* [TASK TO COMPLETE]:
Retype only what runs from the beginning of the data through the line with "Bien que le"; please omit the pictures and keep every line exact.

========================================

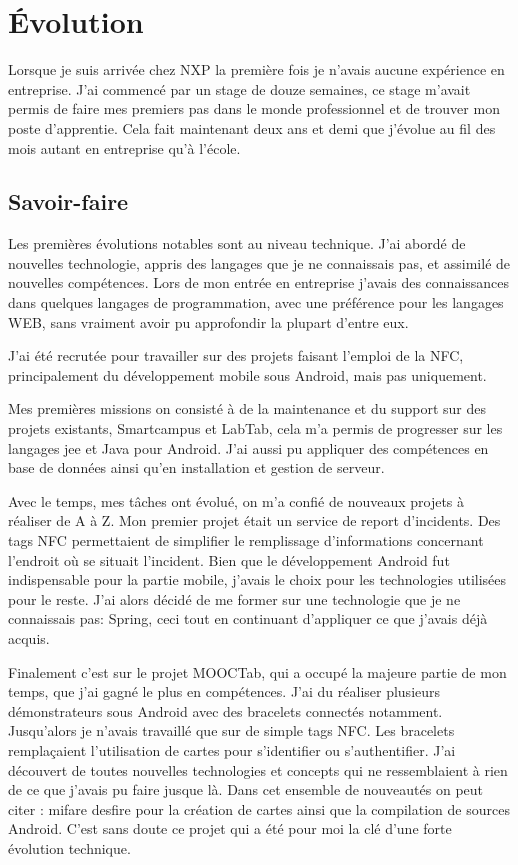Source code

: \documentclass[french,12pt,a4paper,titlepage,openright,openbib]{report}
\begin{document}
\chapter{Évolution}
Lorsque je suis arrivée chez NXP la première fois je n'avais aucune expérience en entreprise. J'ai commencé par un stage de douze semaines, ce stage m'avait permis de faire mes premiers pas dans le monde professionnel et de trouver mon poste d'apprentie.
Cela fait maintenant deux ans et demi que j'évolue au fil des mois autant en entreprise qu'à l'école.
\section{Savoir-faire}
Les premières évolutions notables sont au niveau technique. J'ai abordé de nouvelles technologie, appris des langages que je ne connaissais pas, et assimilé de nouvelles compétences.
Lors de mon entrée en entreprise j'avais des connaissances dans quelques langages de programmation, avec une préférence pour les langages WEB, sans vraiment avoir pu approfondir la plupart d'entre eux.

J'ai été recrutée pour travailler sur des projets faisant l'emploi de la NFC, principalement du développement mobile sous Android, mais pas uniquement.

Mes premières missions on consisté à de la maintenance et du support sur des projets existants, Smartcampus et LabTab, cela m'a permis de progresser sur les langages \gls{jee} et Java pour Android. J'ai aussi pu appliquer des compétences en base de données ainsi qu'en installation et gestion de serveur.

Avec le temps, mes tâches ont évolué, on m'a confié de nouveaux projets à réaliser de A à Z.
Mon premier projet était un service de report d'incidents. Des tags NFC permettaient de simplifier le remplissage d'informations concernant l'endroit où se situait l'incident.
Bien que le développement Android fut indispensable pour la partie mobile, j'avais le choix pour les technologies utilisées pour le reste. J'ai alors décidé de me former sur une technologie que je ne connaissais pas: Spring, ceci tout en continuant d'appliquer ce que j'avais déjà acquis.

Finalement c'est sur le projet MOOCTab, qui a occupé la majeure partie de mon temps, que j'ai gagné le plus en compétences. J'ai du réaliser plusieurs démonstrateurs sous Android avec des bracelets connectés notamment. Jusqu'alors je n'avais travaillé que sur de simple tags NFC. Les bracelets remplaçaient l'utilisation de cartes pour s'identifier ou s'authentifier. J'ai découvert de toutes nouvelles technologies et concepts qui ne ressemblaient à rien de ce que j'avais pu faire jusque là.
Dans cet ensemble de nouveautés on peut citer : \gls{mifare} \gls{desfire} pour la création de cartes ainsi que la compilation de sources Android. C'est sans doute ce projet qui a été pour moi la clé d'une forte évolution technique.
\end{document}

========================================

* [SOLUTION TO THIS EXERCISE]:
Source code

: \documentclass[french,12pt,a4paper,titlepage,openright,openbib]{report}
\begin{document}
\chapter{Évolution}
Lorsque je suis arrivée chez NXP la première fois je n'avais aucune expérience en entreprise. J'ai commencé par un stage de douze semaines, ce stage m'avait permis de faire mes premiers pas dans le monde professionnel et de trouver mon poste d'apprentie.
Cela fait maintenant deux ans et demi que j'évolue au fil des mois autant en entreprise qu'à l'école.
\section{Savoir-faire}
Les premières évolutions notables sont au niveau technique. J'ai abordé de nouvelles technologie, appris des langages que je ne connaissais pas, et assimilé de nouvelles compétences.
Lors de mon entrée en entreprise j'avais des connaissances dans quelques langages de programmation, avec une préférence pour les langages WEB, sans vraiment avoir pu approfondir la plupart d'entre eux.

J'ai été recrutée pour travailler sur des projets faisant l'emploi de la NFC, principalement du développement mobile sous Android, mais pas uniquement.

Mes premières missions on consisté à de la maintenance et du support sur des projets existants, Smartcampus et LabTab, cela m'a permis de progresser sur les langages \gls{jee} et Java pour Android. J'ai aussi pu appliquer des compétences en base de données ainsi qu'en installation et gestion de serveur.

Avec le temps, mes tâches ont évolué, on m'a confié de nouveaux projets à réaliser de A à Z.
Mon premier projet était un service de report d'incidents. Des tags NFC permettaient de simplifier le remplissage d'informations concernant l'endroit où se situait l'incident.
Bien que le développement Android fut indispensable pour la partie mobile, j'avais le choix pour les technologies utilisées pour le reste. J'ai alors décidé de me former sur une technologie que je ne connaissais pas: Spring, ceci tout en continuant d'appliquer ce que j'avais déjà acquis.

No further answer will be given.